Saved entries:

_ _ _ _ _

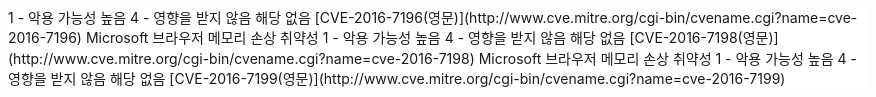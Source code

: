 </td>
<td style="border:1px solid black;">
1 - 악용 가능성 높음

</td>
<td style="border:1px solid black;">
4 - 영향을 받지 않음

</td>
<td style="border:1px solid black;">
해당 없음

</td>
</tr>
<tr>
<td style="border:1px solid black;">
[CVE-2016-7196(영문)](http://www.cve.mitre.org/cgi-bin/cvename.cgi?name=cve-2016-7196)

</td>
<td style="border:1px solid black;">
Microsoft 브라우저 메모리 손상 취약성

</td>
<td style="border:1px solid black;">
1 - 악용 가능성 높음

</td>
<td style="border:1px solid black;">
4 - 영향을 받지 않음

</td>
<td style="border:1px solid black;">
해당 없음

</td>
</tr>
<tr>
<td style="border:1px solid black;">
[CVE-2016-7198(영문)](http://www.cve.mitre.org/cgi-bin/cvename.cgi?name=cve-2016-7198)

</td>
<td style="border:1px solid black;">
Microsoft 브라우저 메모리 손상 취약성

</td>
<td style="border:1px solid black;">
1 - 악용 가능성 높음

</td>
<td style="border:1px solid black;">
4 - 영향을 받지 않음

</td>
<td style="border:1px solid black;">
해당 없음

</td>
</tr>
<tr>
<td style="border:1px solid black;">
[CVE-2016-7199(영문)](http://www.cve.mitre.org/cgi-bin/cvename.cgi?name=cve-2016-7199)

_ _ _ _ _

> **Requirement**
Retype the records in full, exactly as given, and omit the pictures.

> **Answer section**
Source code

: </td>
<td style="border:1px solid black;">
1 - 악용 가능성 높음

</td>
<td style="border:1px solid black;">
4 - 영향을 받지 않음

</td>
<td style="border:1px solid black;">
해당 없음

</td>
</tr>
<tr>
<td style="border:1px solid black;">
[CVE-2016-7196(영문)](http://www.cve.mitre.org/cgi-bin/cvename.cgi?name=cve-2016-7196)

</td>
<td style="border:1px solid black;">
Microsoft 브라우저 메모리 손상 취약성

</td>
<td style="border:1px solid black;">
1 - 악용 가능성 높음

</td>
<td style="border:1px solid black;">
4 - 영향을 받지 않음

</td>
<td style="border:1px solid black;">
해당 없음

</td>
</tr>
<tr>
<td style="border:1px solid black;">
[CVE-2016-7198(영문)](http://www.cve.mitre.org/cgi-bin/cvename.cgi?name=cve-2016-7198)

</td>
<td style="border:1px solid black;">
Microsoft 브라우저 메모리 손상 취약성

</td>
<td style="border:1px solid black;">
1 - 악용 가능성 높음

</td>
<td style="border:1px solid black;">
4 - 영향을 받지 않음

</td>
<td style="border:1px solid black;">
해당 없음

</td>
</tr>
<tr>
<td style="border:1px solid black;">
[CVE-2016-7199(영문)](http://www.cve.mitre.org/cgi-bin/cvename.cgi?name=cve-2016-7199)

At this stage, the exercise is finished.